I have a code that basically does the following:
function test(x, a)
if a == 1
res = x .^ 2
else
res = x .^ 3
end
return res
end
ret = ones(10)
x = ones(10) .* 5
a = 1
for k = 1:10
ret .*= test(x,a)
end
Now, abstracting away from global variable issues, I thought that this would be a good example on how to gain some efficiency with pre-allocated outputs, so following the docs, I modified above as:
function test!(ret, x, a)
if a == 1
ret = x .^ 2
else
ret = x .^ 3
end
nothing
end
ret = Array{Float64}(undef, 10)
x = ones(10) .* 5
a = 1
temp = ones(10)
for k = 1:10
test!(ret, x,a)
temp .*= ret
end
However, test!(ret,x,a) does not change the Array ret, and modifying test! to return test and adding ret = test!(ret, x, a) would defeat the purpose of pre-allocating the array, right? Finally, even if the above code worked, would it even make a difference, since now I create the temporary array temp?
Then you don’t need the test! version, and you can also drop the broadcasting inside test. You should check it for performance, though (with BenchmarkTools.jl). Hopefully, constant propagation can eliminate the branch, but I’m not certain.
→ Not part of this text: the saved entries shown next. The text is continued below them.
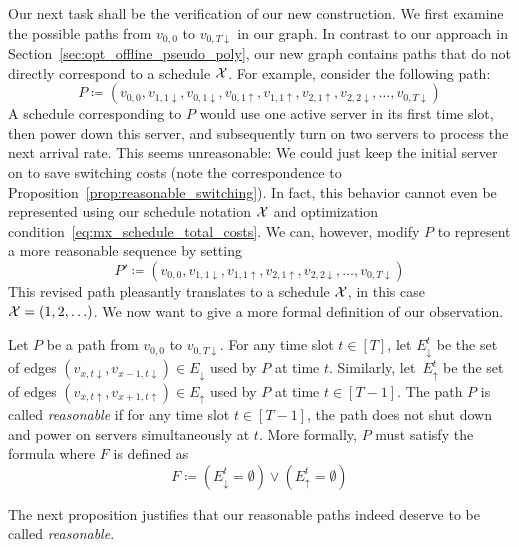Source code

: Our next task shall be the verification of our new construction. We first examine the possible paths from $v_{0,0}$ to $v_{0,T\downarrow}$ in our graph.
In contrast to our approach in Section~\ref{sec:opt_offline_pseudo_poly}, our new graph contains paths that do not directly correspond to a schedule $\mathcal{X}$. For example, consider the following path:
\begin{equation*}
	P\coloneqq(v_{0,0},v_{1,1\downarrow},v_{0,1\downarrow},v_{0,1\uparrow},v_{1,1\uparrow},v_{2,1\uparrow},v_{2,2\downarrow},\dotsc,v_{0,T\downarrow})
\end{equation*}
A schedule corresponding to $P$ would use one active server in its first time slot, then power down this server, and subsequently turn on two servers to process the next arrival rate. This seems unreasonable: We could just keep the initial server on to save switching costs (note the correspondence to Proposition~\ref{prop:reasonable_switching}). In fact, this behavior cannot even be represented using our schedule notation $\mathcal{X}$ and optimization condition~\eqref{eq:mx_schedule_total_costs}. We can, however, modify $P$ to represent a more reasonable sequence by setting
\begin{equation*}
	P'\coloneqq(v_{0,0},v_{1,1\downarrow},v_{1,1\uparrow},v_{2,1\uparrow},v_{2,2\downarrow},\dotsc,v_{0,T\downarrow})
\end{equation*}
This revised path pleasantly translates to a schedule $\mathcal{X}$, in this case $\mathcal{X}=(1,2,\ldots)$. We now want to give a more formal definition of our observation.
\begin{defn}\label{defn_reasn_paths}
Let $P$ be a path from $v_{0,0}$ to $v_{0,T\downarrow}$. For any time slot $t\in[T]$, let $E_\downarrow^t$ be the set of edges $(v_{x,t\downarrow},v_{x-1,t\downarrow})\in E_\downarrow$ used by $P$ at time $t$. Similarly, let~$E_\uparrow^t$ be the set of edges $(v_{x,t\uparrow},v_{x+1,t\uparrow})\in E_\uparrow$ used by $P$ at time $t\in[T-1]$.
The path $P$ is called \emph{reasonable} if for any time slot $t\in[T-1]$, the path does not shut down and power on servers simultaneously at $t$. More formally, $P$ must satisfy the formula  where $F$ is defined as
\begin{equation}
	F\coloneqq\left(E_\downarrow^t=\emptyset\right)\lor\left(E_\uparrow^t=\emptyset\right)\label{eq:reasn_path}
\end{equation}
\end{defn}
The next proposition justifies that our reasonable paths indeed deserve to be called \textit{reasonable}.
Note that this isn’t right. There is nothing wrong with returning the mutated container, it’s in fact a very common pattern. Writing ret = test!(ret, x, a) we reassign ret but it will be assigned back to itself without creating any allocations. It’s a bit like writing ret = ret.
Then you don’t need the test! version, and you can also drop the broadcasting inside test . You should check it for performance, though (with BenchmarkTools.jl). Hopefully, constant propagation can eliminate the branch, but I’m not certain.
That is something that I tried doing, but it seems that it would be a little convoluted for my case, since in my actual case, I have a vector of parameters of a smaller size, while x is a vector of values, as in:
function test(a, b, x)
if a == 1
ret = x ^ b[1]
else
ret = x ^ b[2]
end
return ret
end
x = ones(10) .* 5
b = [2, 3]
a = 1
ret = test.(a, b, x) # broadcast error
ret = test.(a, b[1], x) # works fine
I could break the function into 4 parameters, but the size of b varies slightly depending on the case.
Yes, I noticed that the number of allocations did not decrease if I used ret[:], thanks!